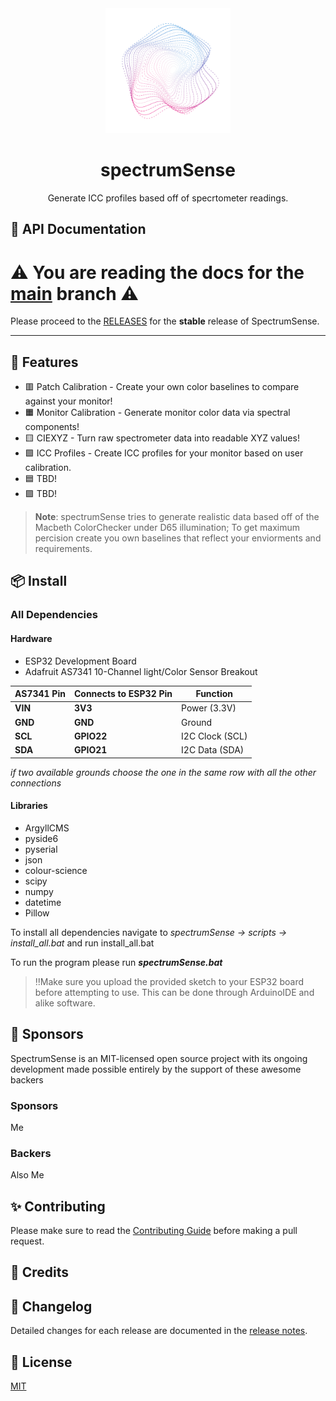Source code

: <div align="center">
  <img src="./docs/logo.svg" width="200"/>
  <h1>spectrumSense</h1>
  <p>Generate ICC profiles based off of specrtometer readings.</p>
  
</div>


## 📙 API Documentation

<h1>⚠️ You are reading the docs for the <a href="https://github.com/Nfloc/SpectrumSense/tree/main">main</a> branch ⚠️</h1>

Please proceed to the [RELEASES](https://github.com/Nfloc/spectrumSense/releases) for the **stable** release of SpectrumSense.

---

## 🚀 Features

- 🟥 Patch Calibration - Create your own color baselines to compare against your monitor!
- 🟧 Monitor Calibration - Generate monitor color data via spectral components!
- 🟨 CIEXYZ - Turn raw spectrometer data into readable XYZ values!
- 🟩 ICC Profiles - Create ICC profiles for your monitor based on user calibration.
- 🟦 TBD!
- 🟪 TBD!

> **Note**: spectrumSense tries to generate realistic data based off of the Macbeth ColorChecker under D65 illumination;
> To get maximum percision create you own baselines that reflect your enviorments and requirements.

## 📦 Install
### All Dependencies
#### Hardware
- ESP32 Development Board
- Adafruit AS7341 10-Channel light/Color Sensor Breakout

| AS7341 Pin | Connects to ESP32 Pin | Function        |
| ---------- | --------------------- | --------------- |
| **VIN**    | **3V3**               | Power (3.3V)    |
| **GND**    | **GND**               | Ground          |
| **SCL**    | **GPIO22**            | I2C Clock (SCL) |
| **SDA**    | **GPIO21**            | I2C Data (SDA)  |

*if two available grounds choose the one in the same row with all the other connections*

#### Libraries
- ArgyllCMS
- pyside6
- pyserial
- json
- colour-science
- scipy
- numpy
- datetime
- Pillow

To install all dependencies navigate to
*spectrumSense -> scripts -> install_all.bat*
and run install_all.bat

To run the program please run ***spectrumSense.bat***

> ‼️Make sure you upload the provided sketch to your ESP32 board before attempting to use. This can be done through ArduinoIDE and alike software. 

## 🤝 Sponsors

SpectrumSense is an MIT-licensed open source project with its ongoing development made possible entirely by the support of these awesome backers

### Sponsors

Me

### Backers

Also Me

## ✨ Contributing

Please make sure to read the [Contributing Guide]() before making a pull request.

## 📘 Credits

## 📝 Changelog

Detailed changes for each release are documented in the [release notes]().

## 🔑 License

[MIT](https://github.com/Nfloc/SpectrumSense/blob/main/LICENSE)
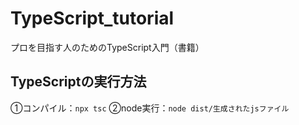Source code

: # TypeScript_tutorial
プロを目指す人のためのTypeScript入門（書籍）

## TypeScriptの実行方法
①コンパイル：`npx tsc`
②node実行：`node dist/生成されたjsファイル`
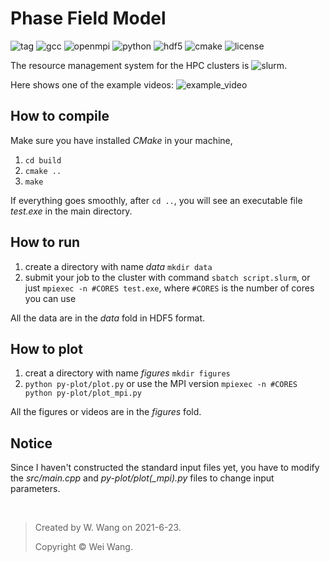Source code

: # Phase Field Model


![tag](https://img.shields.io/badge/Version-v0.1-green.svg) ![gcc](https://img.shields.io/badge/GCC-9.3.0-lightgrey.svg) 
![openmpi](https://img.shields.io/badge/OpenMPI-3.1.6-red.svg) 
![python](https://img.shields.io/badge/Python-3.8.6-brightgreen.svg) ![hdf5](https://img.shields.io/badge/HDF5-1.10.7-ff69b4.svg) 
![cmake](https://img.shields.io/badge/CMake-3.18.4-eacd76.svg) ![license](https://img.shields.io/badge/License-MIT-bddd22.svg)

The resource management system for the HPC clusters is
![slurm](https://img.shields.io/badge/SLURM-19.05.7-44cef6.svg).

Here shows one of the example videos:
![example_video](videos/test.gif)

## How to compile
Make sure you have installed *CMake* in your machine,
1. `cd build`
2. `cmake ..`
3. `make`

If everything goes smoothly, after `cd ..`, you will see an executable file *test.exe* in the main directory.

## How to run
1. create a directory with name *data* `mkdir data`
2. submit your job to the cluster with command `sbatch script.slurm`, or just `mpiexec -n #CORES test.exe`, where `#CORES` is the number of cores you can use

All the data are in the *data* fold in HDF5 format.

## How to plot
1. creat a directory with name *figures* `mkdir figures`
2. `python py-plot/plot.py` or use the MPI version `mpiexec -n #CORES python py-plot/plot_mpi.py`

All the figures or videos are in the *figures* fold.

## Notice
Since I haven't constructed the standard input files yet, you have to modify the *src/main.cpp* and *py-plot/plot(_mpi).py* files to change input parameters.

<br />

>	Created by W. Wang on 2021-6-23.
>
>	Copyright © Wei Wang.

==============================

TASK STATEMENT: What's needed is an exact copy of the lines above from the one with "Detailed changes for" through the one with "1. create a", both included; the pictures stay out.

EXERCISE OUTPUT:
Detailed changes for each release are documented in the [release notes]().

## 🔑 License

[MIT](https://github.com/Nfloc/SpectrumSense/blob/main/LICENSE)
Source code

: # TypeScript_tutorial
プロを目指す人のためのTypeScript入門（書籍）

## TypeScriptの実行方法
①コンパイル：`npx tsc`
②node実行：`node dist/生成されたjsファイル`
Source code

: # Phase Field Model


![tag](https://img.shields.io/badge/Version-v0.1-green.svg) ![gcc](https://img.shields.io/badge/GCC-9.3.0-lightgrey.svg) 
![openmpi](https://img.shields.io/badge/OpenMPI-3.1.6-red.svg) 
![python](https://img.shields.io/badge/Python-3.8.6-brightgreen.svg) ![hdf5](https://img.shields.io/badge/HDF5-1.10.7-ff69b4.svg) 
![cmake](https://img.shields.io/badge/CMake-3.18.4-eacd76.svg) ![license](https://img.shields.io/badge/License-MIT-bddd22.svg)

The resource management system for the HPC clusters is
![slurm](https://img.shields.io/badge/SLURM-19.05.7-44cef6.svg).

Here shows one of the example videos:
![example_video](videos/test.gif)

## How to compile
Make sure you have installed *CMake* in your machine,
1. `cd build`
2. `cmake ..`
3. `make`

If everything goes smoothly, after `cd ..`, you will see an executable file *test.exe* in the main directory.

## How to run
1. create a directory with name *data* `mkdir data`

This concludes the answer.